Pas de boss ? Vraiment ?

Miyamoto :

Je voulais qu’ils concentrent toute leur énergie à rendre le voyage aussi passionnant que possible, plutôt qu’à créer des boss titanesques. Et pourtant, à la fin il y a tout de même un boss ! J’ai finalement cédé ! Ils n’arrêtaient pas de m’enquiquiner pour que je les laisse créer trois boss (rires).
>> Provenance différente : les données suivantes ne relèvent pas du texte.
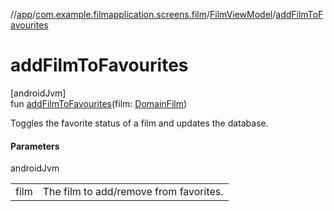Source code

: //[app](../../../index.md)/[com.example.filmapplication.screens.film](../index.md)/[FilmViewModel](index.md)/[addFilmToFavourites](add-film-to-favourites.md)

# addFilmToFavourites

[androidJvm]\
fun [addFilmToFavourites](add-film-to-favourites.md)(film: [DomainFilm](../../com.example.filmapplication.domain/-domain-film/index.md))

Toggles the favorite status of a film and updates the database.

#### Parameters

androidJvm

| | |
|---|---|
| film | The film to add/remove from favorites. |
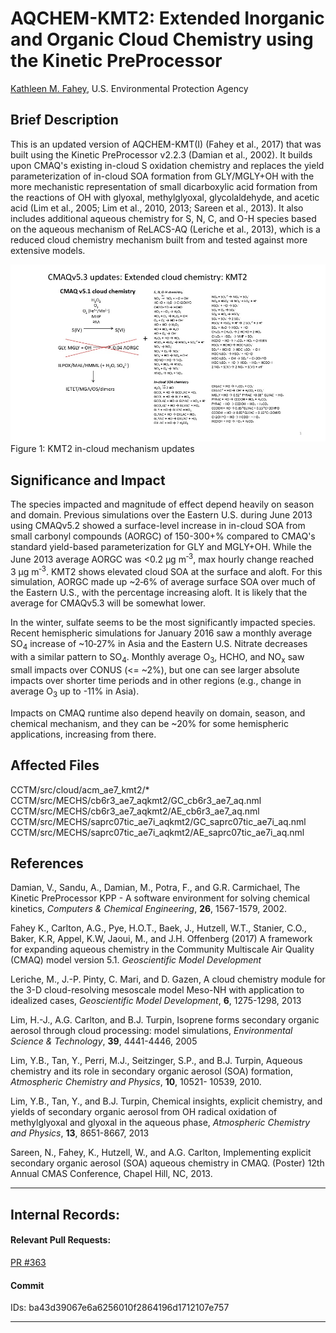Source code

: # AQCHEM-KMT2: Extended Inorganic and Organic Cloud Chemistry using the Kinetic PreProcessor

[Kathleen M. Fahey](mailto:fahey.kathleen@epa.gov), U.S. Environmental Protection Agency

## Brief Description

This is an updated version of AQCHEM-KMT(I) (Fahey et al., 2017) that was built using the Kinetic PreProcessor v2.2.3 (Damian et al., 2002).
It builds upon CMAQ's existing in-cloud S oxidation chemistry and replaces the yield parameterization of in-cloud SOA formation from GLY/MGLY+OH with the more mechanistic representation of small dicarboxylic acid formation from the reactions of OH with glyoxal, methylglyoxal, glycolaldehyde, and acetic acid (Lim et al., 2005; Lim et al., 2010, 2013; Sareen et al., 2013). It also includes additional aqueous chemistry for S, N, C, and O-H species based on the aqueous mechanism of ReLACS-AQ (Leriche et al., 2013), which is a reduced cloud chemistry mechanism built from and tested against more extensive models. 

![Mechanism](KMT2-mechanism.jpg)
Figure 1: KMT2 in-cloud mechanism updates

## Significance and Impact

The species impacted and magnitude of effect depend heavily on season and domain. Previous simulations over the Eastern U.S. during June 2013 using CMAQv5.2 showed a surface-level increase in in-cloud SOA from small carbonyl compounds (AORGC) of 150-300+% compared to CMAQ's standard yield-based parameterization for GLY and MGLY+OH.  While the June 2013 average AORGC was <0.2&nbsp;&#956;g&nbsp;m<sup>&#8209;3</sup>, max hourly change reached 3&nbsp;&#956;g&nbsp;m<sup>&#8209;3</sup>. KMT2 shows elevated cloud SOA at the surface and aloft. For this simulation, AORGC made up ~2&#8209;6% of average surface SOA over much of the Eastern U.S., with the percentage increasing aloft. It is likely that the average for CMAQv5.3 will be somewhat lower.

In the winter, sulfate seems to be the most significantly impacted species. Recent hemispheric simulations for January 2016 saw a monthly average SO<sub>4</sub> increase of ~10&#8209;27% in Asia and the Eastern U.S. Nitrate decreases with a similar pattern to SO<sub>4</sub>. Monthly average O<sub>3</sub>, HCHO, and NO<sub>x</sub> saw small impacts over CONUS (<= ~2%), but one can see larger absolute impacts over shorter time periods and in other regions (e.g., change in average O<sub>3</sub> up to -11% in Asia). 

Impacts on CMAQ runtime also depend heavily on domain, season, and chemical mechanism, and they can be ~20% for some hemispheric applications, increasing from there.                  

## Affected Files

CCTM/src/cloud/acm_ae7_kmt2/*
CCTM/src/MECHS/cb6r3_ae7_aqkmt2/GC_cb6r3_ae7_aq.nml 
CCTM/src/MECHS/cb6r3_ae7_aqkmt2/AE_cb6r3_ae7_aq.nml  
CCTM/src/MECHS/saprc07tic_ae7i_aqkmt2/GC_saprc07tic_ae7i_aq.nml 
CCTM/src/MECHS/saprc07tic_ae7i_aqkmt2/AE_saprc07tic_ae7i_aq.nml        

## References

Damian, V., Sandu, A., Damian, M., Potra, F., and G.R. Carmichael, The Kinetic PreProcessor KPP - A software environment for solving chemical kinetics, *Computers & Chemical Engineering*, **26**, 1567-1579, 2002.

Fahey K., Carlton, A.G., Pye, H.O.T., Baek, J., Hutzell, W.T., Stanier, C.O., Baker, K.R, Appel, K.W, Jaoui, M., and J.H. Offenberg (2017) A framework for expanding aqueous chemistry in the Community Multiscale Air Quality (CMAQ) model version 5.1. *Geoscientific Model Development*

Leriche, M., J.-P. Pinty, C. Mari, and D. Gazen, A cloud chemistry module for the 3-D cloud-resolving mesoscale model Meso-NH with application to idealized cases, *Geoscientific Model Development*, **6**, 1275-1298, 2013

Lim, H.-J., A.G. Carlton, and B.J. Turpin, Isoprene forms secondary organic aerosol through cloud processing: model simulations, *Environmental Science & Technology*, **39**, 4441-4446, 2005 

Lim, Y.B., Tan, Y., Perri, M.J., Seitzinger, S.P., and B.J. Turpin, Aqueous chemistry and its role in secondary organic aerosol (SOA) formation, *Atmospheric Chemistry and Physics*, **10**, 10521-
10539, 2010.

Lim, Y.B., Tan, Y., and B.J. Turpin, Chemical insights, explicit chemistry, and yields of secondary organic aerosol from OH radical oxidation of methylglyoxal and
glyoxal in the aqueous phase, *Atmospheric Chemistry and Physics*, **13**, 8651-8667, 2013
                 
Sareen, N., Fahey, K., Hutzell, W., and A.G. Carlton, Implementing explicit secondary organic aerosol (SOA) aqueous chemistry in CMAQ. (Poster) 12th Annual CMAS Conference, Chapel Hill, NC, 2013.

-----
## Internal Records:
#### Relevant Pull Requests:
[PR #363](https://github.com/USEPA/CMAQ_Dev/pull/363)

#### Commit 
IDs: ba43d39067e6a6256010f2864196d1712107e757

-----

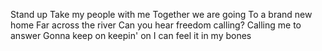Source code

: Stand up
Take my people with me
Together we are going
To a brand new home
Far across the river
Can you hear freedom calling?
Calling me to answer
Gonna keep on keepin' on
I can feel it in my bones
Comme il n’y avait qu’un seul boss, ils ont pu investir tout leur temps et toute leur énergie dans la création de ce boss unique, plutôt que de se disperser sur trois boss.

Iwata :

Donc, en fait, avec ce projet j’ai l’impression que vous souhaitez transmettre le message que ce n’est pas tellement la destination, mais le voyage en lui-même qui a de l’importance.

Miyamoto :

Oui, c’est une philosophie à laquelle j’adhère depuis peu, alors j’essaye de l’appliquer (rires).

Iwata :

Donc, pour rendre ce voyage vidéoludique passionnant, qu'avez-vous fait exactement ?

Miyamoto :

Eh bien, en gros, l’objectif était de faire en sorte que les gens utilisent le Wii Zapper et se disent : « Ouah, le Wii Zapper est vraiment fun et facile à utiliser. » Viser une cible et tirer est déjà très bien, mais nous avons également ajouté de nombreuses choses supplémentaires. De cette manière, chaque fois que vous jouez, vous découvrez quelque chose de nouveau, ce qui vous donne envie de continuer. En outre, obtenir des scores élevés dépend complètement de la manière dont vous abordez certains des défis cachés du jeu.

Iwata :

Vous ne pouvez pas obtenir des scores très élevés juste en tirant dans tous les sens, c’est ça ?

Miyamoto :

Exactement, vous devez toujours réfléchir au moyen d’améliorer votre score.

Iwata :

Cet aspect du jeu rappelle fortement le principe fondamental de la série Zelda.

Miyamoto :

Et l’équipe ne voulait pas faire un énième jeu de tir, leur but était de concevoir un jeu unique en tout point. Par exemple, quand il y a une bifurcation et que vous pouvez choisir votre chemin, vous verrez peut-être certains objets...

Iwata :

J’imagine que si je veux avoir plus de détails, je vais devoir acheter le jeu (rires). Très bien, parlons maintenant du Wii Zapper.